- **EXTRACTED RECORDS**:
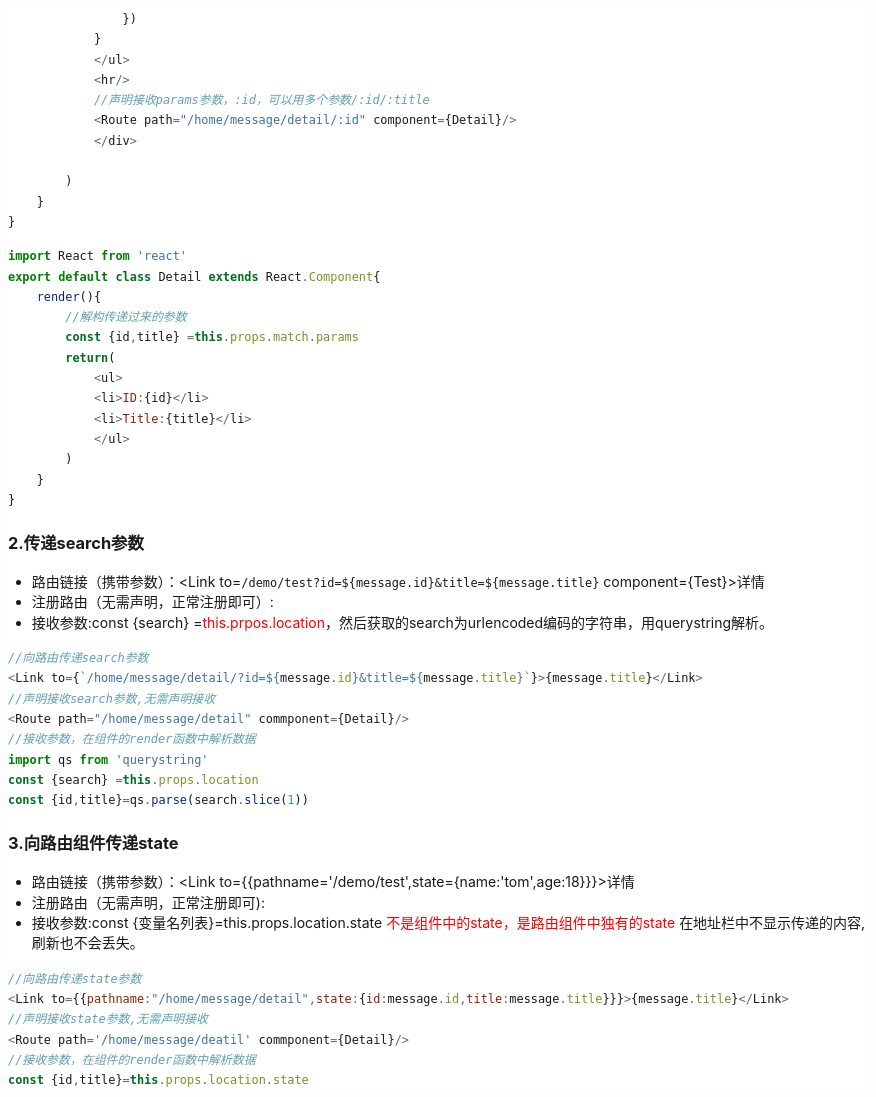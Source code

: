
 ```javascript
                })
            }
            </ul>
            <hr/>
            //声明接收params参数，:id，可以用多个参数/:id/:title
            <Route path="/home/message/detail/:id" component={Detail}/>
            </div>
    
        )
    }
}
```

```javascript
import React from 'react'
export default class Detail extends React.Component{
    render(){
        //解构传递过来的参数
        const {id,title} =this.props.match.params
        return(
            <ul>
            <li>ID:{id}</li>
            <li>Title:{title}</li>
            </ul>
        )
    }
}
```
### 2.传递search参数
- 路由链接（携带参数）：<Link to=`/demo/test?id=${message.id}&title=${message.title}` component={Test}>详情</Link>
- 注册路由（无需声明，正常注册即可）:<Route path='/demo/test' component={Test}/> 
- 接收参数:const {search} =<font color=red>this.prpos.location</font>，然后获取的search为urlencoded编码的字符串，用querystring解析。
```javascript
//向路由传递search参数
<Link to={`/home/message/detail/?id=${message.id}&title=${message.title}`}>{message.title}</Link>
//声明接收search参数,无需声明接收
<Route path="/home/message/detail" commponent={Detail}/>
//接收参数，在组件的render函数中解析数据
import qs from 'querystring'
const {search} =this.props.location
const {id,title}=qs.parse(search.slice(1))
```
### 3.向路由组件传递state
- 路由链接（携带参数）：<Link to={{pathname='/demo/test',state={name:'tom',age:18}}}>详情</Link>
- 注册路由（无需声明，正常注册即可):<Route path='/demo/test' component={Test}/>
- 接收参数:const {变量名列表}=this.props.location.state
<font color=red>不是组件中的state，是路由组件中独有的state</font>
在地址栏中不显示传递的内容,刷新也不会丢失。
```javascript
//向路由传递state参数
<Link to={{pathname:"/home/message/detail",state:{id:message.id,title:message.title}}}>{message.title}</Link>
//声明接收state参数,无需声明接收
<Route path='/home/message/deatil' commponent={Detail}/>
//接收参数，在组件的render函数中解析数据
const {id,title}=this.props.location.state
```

...

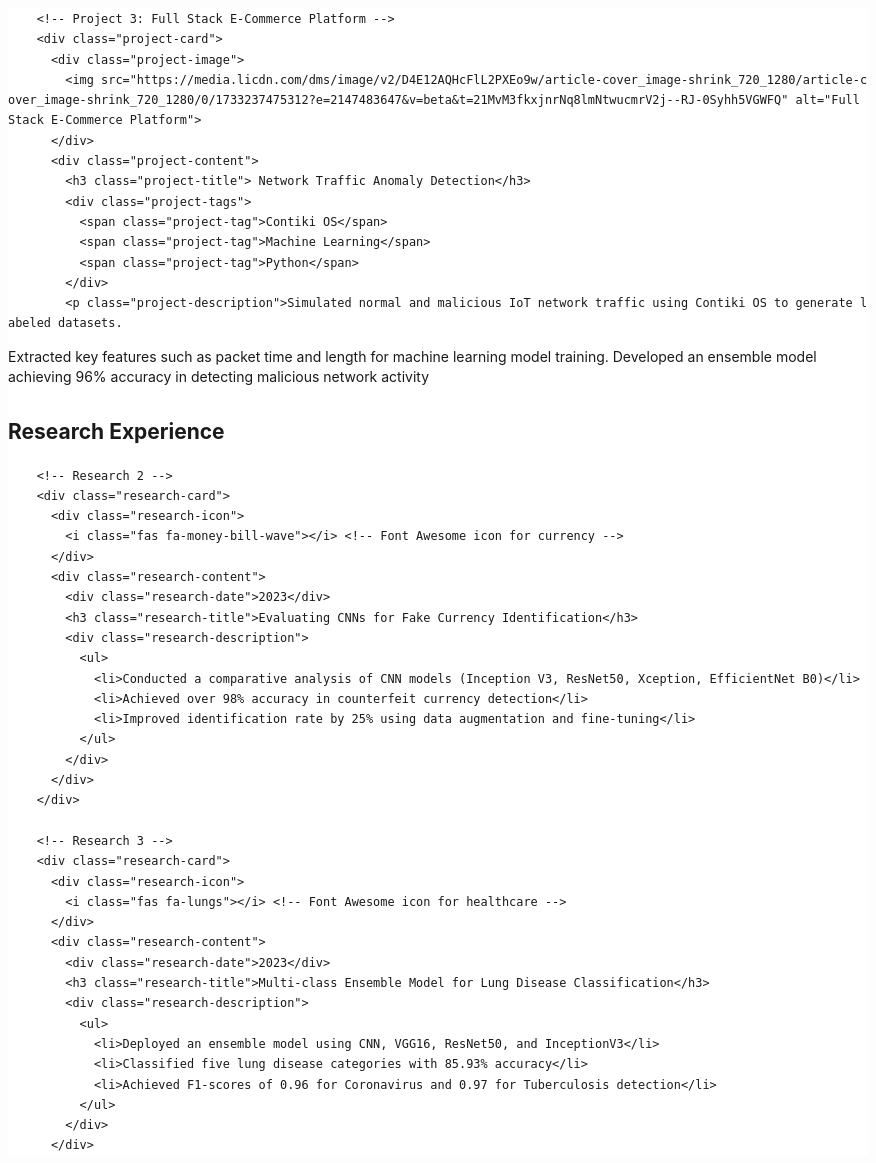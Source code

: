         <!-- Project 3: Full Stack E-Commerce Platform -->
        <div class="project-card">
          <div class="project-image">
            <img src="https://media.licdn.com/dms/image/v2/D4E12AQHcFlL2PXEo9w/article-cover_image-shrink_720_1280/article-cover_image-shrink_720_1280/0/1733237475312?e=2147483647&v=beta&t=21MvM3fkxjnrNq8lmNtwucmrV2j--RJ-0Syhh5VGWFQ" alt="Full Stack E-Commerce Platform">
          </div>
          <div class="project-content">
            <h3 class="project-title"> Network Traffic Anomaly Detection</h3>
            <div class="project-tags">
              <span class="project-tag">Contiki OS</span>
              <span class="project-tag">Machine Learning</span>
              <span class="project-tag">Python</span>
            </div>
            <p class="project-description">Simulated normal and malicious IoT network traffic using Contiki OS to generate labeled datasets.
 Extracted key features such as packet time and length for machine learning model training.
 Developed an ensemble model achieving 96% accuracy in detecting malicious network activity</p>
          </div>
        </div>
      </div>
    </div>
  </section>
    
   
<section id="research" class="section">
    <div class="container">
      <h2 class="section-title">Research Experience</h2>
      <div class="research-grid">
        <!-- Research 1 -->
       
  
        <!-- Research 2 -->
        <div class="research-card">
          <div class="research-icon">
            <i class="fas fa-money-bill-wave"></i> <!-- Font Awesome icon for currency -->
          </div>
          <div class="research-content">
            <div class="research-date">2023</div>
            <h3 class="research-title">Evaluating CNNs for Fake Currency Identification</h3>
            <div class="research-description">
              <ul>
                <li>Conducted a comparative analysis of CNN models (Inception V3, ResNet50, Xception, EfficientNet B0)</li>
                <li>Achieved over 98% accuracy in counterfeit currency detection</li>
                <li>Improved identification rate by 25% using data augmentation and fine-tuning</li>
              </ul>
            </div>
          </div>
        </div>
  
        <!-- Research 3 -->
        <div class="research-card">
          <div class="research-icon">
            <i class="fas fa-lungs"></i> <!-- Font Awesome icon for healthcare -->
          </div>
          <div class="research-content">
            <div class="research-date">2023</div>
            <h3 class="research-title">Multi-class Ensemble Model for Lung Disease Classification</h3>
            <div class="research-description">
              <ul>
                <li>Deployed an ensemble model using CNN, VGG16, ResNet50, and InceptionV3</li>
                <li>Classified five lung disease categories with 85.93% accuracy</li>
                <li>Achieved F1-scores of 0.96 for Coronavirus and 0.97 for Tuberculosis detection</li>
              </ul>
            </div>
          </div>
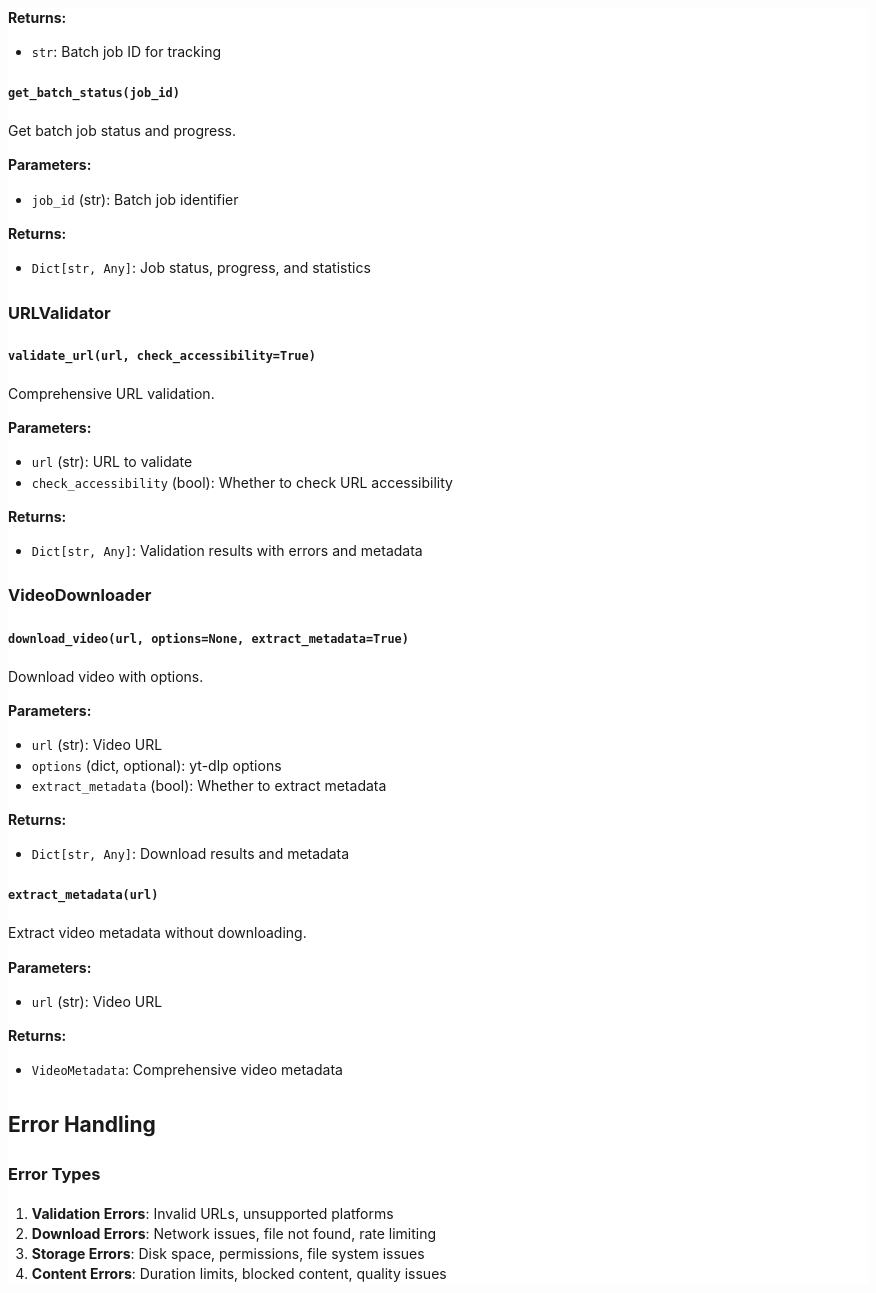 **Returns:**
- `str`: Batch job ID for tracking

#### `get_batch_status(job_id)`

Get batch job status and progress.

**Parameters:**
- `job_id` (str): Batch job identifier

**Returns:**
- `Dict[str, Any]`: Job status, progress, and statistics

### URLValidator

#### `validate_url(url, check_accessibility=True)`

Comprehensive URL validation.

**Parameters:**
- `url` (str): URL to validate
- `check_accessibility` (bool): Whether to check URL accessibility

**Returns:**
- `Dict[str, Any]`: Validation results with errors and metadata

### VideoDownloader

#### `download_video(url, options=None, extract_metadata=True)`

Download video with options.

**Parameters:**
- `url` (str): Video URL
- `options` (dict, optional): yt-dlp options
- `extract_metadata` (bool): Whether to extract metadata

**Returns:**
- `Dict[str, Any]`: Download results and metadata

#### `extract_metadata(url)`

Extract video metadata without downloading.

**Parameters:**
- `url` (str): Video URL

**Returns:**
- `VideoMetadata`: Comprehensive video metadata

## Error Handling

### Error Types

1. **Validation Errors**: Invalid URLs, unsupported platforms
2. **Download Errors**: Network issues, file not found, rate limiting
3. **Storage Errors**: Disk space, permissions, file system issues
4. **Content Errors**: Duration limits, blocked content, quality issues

---

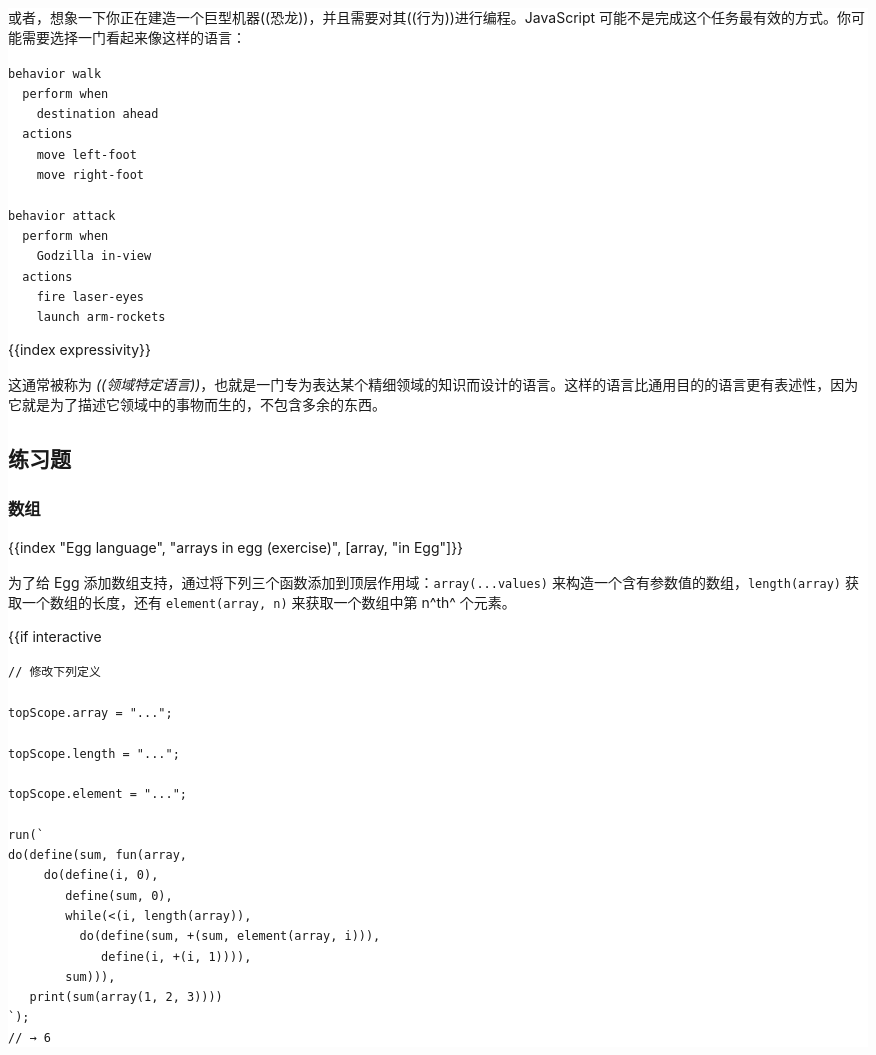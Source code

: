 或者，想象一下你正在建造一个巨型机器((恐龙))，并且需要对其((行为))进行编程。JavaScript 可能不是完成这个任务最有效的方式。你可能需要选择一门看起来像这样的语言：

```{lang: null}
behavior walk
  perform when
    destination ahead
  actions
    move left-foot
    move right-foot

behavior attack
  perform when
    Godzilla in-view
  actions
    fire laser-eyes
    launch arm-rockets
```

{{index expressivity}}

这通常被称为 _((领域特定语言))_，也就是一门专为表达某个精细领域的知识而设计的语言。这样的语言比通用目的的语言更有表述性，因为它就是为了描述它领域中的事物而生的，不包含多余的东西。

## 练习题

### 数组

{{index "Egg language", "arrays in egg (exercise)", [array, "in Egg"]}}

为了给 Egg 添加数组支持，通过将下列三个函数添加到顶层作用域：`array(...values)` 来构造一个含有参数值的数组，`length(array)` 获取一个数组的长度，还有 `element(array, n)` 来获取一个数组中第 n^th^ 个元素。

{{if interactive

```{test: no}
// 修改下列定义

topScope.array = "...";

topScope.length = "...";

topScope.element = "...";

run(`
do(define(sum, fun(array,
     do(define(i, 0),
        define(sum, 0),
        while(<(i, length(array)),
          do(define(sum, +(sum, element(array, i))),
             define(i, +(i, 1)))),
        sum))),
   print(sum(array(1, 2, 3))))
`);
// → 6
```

- **EXERCISE REQUIREMENTS**: Within the material, count each line that includes the word "options", and give the total by itself.

- **SOLVED PROBLEM**: 3